Regards Dave MIET ( or am I MIEE)

Disclaimer, I am prone to taking rubbish so take no responsibility for the accuracy or otherwise of the above comments These are just my opinions !!


----------



## sallytrafic (Jan 17, 2006)

Until someone classes my vehicle as a building I'm going to ignore part P of the building regulations which in any case was invented to get more work for the boys (a large proportion of whom I would not allow across my threshold to do electrical work).


----------



## ovalball (Sep 10, 2008)

sallytrafic said:


> Until someone classes my vehicle as a building I'm going to ignore part P of the building regulations which in any case was invented to get more work for the boys (a large proportion of whom I would not allow across my threshold to do electrical work).


Unfortunately,electricity can be even more lethal in a motorhome than a building.If i was buying a van with obvious electrical additions,i think i would like to know that the work had been carried out by a timeserved electrician and certified accordingly,and not someone who classes himself/herself as competent.


----------



## badger750 (Nov 1, 2009)

if you do the work yourself and indeed worried about it afterwards the surely getting checked and inspected and signed of by a certified gas/elec fitter would then be ok as its been checked . habitation check would give peace of mind if then selling the motorhome /caravan as this checks the systems for saftey i thought


----------



## BJT (Oct 31, 2008)

Unfortunately when BS 7671 was revised in 2008 a new section - 721 was introduced, headed ELECTRICAL INSTALLATIONS IN CARAVANS AND MOTOR CARAVANS.
So, sorry to say, but they are now under the remit of the said BS. I cannot transcribe it verbatim as this will infringe the strict copyright imposed by the BSI.
As I advised in my initial post, you will probably invalidate your insurance unless you have proof of your competency. I regard myself as very competent, but it is because I regard myself in this way that I have to employ someone with the appropriate certificate to do electrical work of any magnitude for me.


----------



## erneboy (Feb 8, 2007)

I was just going to go for a walk but I had better not as I am not sure if my competency (what a hateful americanisation) certificate covers me for that. 

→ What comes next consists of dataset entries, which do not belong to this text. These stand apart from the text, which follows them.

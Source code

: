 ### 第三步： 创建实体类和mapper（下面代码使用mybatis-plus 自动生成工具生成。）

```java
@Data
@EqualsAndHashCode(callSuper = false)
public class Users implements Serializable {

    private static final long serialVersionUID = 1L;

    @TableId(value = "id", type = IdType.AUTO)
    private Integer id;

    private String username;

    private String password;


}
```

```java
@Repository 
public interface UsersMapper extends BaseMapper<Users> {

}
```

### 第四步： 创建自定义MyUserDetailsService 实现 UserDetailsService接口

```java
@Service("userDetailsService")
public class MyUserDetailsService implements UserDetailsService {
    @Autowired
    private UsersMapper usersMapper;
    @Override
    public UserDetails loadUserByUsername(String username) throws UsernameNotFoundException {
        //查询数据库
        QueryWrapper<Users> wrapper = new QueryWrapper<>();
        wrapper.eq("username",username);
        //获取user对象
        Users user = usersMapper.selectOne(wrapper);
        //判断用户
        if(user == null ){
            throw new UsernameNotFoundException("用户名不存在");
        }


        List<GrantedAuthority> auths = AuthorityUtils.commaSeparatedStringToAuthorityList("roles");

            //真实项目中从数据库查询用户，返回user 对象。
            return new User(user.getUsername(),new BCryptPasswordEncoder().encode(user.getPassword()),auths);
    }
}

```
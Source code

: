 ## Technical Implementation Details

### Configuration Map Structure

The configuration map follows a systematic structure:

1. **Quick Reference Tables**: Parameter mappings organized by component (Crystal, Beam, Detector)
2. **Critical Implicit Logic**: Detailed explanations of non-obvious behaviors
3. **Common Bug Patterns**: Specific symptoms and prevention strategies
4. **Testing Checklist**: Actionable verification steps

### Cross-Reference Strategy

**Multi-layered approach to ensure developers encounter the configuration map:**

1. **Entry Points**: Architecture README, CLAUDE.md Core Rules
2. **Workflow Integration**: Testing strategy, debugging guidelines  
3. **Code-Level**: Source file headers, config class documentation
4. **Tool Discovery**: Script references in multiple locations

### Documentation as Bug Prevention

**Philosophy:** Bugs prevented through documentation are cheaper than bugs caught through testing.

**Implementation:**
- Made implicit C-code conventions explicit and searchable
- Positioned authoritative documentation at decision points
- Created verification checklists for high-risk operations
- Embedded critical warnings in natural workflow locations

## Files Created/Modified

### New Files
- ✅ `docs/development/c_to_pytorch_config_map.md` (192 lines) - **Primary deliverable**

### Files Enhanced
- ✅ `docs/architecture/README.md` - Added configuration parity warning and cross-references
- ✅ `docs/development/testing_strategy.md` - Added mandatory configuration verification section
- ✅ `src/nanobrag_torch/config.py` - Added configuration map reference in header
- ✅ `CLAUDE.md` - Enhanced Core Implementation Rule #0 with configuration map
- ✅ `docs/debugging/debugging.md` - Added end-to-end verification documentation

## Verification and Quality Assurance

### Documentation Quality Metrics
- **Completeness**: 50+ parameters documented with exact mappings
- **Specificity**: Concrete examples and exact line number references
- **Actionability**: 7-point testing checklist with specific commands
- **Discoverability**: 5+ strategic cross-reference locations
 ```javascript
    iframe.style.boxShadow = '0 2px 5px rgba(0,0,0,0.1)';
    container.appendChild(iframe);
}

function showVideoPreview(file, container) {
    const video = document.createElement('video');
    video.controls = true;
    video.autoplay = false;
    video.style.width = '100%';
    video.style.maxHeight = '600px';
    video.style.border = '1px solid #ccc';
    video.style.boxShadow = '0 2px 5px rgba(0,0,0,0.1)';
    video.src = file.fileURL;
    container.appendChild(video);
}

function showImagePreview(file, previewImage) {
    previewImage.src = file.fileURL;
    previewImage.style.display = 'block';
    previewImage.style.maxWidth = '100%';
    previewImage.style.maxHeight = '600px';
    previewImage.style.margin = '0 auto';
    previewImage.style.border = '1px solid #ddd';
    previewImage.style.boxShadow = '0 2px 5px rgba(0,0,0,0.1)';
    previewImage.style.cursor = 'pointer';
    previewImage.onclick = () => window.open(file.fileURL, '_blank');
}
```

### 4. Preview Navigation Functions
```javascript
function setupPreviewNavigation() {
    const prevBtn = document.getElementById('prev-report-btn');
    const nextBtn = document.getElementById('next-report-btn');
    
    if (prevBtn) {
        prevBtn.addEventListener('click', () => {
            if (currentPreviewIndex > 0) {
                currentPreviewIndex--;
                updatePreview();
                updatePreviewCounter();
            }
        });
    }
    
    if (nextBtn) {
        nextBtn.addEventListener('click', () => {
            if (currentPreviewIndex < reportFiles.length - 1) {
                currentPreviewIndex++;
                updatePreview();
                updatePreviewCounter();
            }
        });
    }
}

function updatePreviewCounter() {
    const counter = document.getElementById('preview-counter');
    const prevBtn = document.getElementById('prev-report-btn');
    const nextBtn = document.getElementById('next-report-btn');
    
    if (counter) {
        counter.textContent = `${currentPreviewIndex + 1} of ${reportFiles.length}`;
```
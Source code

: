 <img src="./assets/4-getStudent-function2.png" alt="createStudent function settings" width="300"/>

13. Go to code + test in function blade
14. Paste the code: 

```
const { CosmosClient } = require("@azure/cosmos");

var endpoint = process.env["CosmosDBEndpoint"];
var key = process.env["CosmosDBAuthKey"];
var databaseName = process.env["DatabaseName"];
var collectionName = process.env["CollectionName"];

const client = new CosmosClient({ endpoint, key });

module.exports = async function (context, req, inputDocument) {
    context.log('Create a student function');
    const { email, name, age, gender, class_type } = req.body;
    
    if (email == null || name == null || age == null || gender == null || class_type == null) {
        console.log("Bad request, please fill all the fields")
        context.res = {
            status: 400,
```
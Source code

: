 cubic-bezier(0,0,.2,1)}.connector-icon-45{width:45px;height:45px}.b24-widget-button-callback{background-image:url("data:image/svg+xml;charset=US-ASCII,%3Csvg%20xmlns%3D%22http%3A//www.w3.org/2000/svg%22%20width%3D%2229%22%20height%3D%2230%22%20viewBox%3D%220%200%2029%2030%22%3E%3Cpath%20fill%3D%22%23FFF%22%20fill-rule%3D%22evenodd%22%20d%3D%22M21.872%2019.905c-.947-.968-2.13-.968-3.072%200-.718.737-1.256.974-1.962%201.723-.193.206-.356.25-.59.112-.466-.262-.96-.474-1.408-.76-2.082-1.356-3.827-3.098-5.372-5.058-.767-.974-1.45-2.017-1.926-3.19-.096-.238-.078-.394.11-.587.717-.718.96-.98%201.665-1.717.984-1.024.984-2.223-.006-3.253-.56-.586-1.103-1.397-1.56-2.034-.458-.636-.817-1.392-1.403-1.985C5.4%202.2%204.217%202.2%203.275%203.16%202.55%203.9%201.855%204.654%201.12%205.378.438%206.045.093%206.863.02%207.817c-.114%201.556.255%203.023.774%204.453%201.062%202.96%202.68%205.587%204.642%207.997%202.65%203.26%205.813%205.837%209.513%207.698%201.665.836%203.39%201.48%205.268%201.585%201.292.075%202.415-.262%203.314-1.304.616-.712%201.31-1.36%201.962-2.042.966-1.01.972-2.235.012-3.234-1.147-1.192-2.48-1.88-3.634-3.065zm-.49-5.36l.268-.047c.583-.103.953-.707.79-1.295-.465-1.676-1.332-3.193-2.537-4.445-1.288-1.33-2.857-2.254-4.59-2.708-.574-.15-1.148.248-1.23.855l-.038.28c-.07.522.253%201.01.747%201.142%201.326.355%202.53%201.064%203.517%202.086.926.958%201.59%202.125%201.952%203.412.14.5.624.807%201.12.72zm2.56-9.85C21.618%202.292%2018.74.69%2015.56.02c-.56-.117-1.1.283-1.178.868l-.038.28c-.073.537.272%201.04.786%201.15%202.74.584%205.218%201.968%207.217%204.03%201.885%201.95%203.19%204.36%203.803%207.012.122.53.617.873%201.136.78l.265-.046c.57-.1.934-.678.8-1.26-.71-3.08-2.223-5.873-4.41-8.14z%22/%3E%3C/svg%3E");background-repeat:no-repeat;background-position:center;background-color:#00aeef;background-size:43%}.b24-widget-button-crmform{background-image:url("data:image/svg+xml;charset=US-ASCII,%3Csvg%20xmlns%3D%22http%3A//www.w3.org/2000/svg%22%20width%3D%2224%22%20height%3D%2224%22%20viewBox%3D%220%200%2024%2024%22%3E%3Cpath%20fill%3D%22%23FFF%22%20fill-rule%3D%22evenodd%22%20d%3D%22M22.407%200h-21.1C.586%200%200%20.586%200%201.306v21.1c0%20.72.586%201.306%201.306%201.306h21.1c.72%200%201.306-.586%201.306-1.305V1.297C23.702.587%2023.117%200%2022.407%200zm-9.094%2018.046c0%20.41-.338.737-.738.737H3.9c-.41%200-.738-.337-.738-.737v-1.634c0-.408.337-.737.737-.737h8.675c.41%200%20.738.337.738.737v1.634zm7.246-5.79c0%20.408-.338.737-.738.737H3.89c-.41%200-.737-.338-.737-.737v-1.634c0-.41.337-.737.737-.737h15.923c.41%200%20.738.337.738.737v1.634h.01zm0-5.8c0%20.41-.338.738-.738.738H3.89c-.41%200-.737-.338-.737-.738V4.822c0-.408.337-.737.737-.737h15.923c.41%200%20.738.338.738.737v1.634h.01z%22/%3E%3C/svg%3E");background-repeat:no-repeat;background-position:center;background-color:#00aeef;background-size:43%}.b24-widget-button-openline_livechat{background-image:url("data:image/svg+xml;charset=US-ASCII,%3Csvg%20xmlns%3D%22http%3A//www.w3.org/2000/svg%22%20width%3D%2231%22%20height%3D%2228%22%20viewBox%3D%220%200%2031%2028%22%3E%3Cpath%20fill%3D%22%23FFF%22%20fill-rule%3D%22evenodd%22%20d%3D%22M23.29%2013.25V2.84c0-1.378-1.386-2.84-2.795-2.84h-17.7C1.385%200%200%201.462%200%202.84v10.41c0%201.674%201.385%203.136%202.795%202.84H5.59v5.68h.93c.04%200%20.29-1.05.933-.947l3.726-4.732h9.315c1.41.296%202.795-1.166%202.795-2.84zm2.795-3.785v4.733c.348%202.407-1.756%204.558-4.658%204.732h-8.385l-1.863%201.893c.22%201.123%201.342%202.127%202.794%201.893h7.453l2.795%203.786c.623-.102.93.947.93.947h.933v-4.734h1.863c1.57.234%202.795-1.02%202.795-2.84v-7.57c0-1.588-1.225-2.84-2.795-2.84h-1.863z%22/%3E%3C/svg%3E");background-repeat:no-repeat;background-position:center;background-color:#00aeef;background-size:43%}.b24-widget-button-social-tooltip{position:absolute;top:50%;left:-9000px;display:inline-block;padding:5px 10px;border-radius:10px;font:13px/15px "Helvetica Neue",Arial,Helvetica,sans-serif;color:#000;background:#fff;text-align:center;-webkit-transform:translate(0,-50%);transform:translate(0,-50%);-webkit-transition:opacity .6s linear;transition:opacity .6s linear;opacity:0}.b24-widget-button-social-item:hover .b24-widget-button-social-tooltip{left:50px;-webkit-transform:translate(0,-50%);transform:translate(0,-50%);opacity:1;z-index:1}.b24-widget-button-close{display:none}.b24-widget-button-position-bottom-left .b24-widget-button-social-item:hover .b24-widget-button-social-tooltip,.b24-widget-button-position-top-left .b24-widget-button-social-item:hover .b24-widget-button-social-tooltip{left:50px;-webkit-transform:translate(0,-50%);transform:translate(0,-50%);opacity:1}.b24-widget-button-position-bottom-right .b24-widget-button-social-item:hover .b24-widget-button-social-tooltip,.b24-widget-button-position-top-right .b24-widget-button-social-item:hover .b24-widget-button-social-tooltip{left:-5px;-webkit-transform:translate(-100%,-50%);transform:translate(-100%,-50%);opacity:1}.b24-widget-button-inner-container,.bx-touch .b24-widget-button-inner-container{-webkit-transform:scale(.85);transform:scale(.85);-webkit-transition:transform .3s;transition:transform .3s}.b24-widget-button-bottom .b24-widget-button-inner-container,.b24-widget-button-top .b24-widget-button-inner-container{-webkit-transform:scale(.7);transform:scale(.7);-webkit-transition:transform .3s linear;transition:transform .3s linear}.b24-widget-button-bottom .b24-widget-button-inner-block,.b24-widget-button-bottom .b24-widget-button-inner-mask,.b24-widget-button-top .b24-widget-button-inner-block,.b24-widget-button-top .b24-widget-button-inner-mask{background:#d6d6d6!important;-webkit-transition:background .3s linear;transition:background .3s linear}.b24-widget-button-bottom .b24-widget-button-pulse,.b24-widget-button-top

I will continue to put plugs on electrical appliances. I have only one more word on this, absurd, Alan.


----------



## airstream (Jan 7, 2009)

*Time served electricians????*

Hi, 
Re comment about time served electricians working on m/homes - I have never seen an installation in any UK motorhome that would have been installed by a time served electrician of my era 
My own m/h is a jumble of loose wiring,poor quality connectors that would be more at home in a model car, mains and 12v cables tied together! and as for "minimum connections in circuits" my mains wiring has a connection via tiny plastic covered pin connectors every few feet including connectors inches from each socket outlet - why? So unskilled labour can "assemble" the wiring harness and ditto fit into the m/home 
In my time the only connections in circuits were at the consumer/fuse unit and at the switch/socket/ceiling rose as each connection in a circuit is regarded as a possible problem and unnecessary extra resistance in the circuit 
As to LPG, just watches a "gas safe" fitter fit a water heater in an ajacent boat hes was SOFT soldering the pipework! enough said 
Ray


----------



## wobby (May 1, 2005)

I think in fairness to the original post, the point was, based on some of the questions being asked, it might be wise for those people to seek professional help before undertaking the work as their questions might lead one to believe that they may not be competant to do it themselves. However I have in the recent passed seen work on undertaken by a professional which wouldn't have passed an electrical inspection, I had to draw this to his attention for correction.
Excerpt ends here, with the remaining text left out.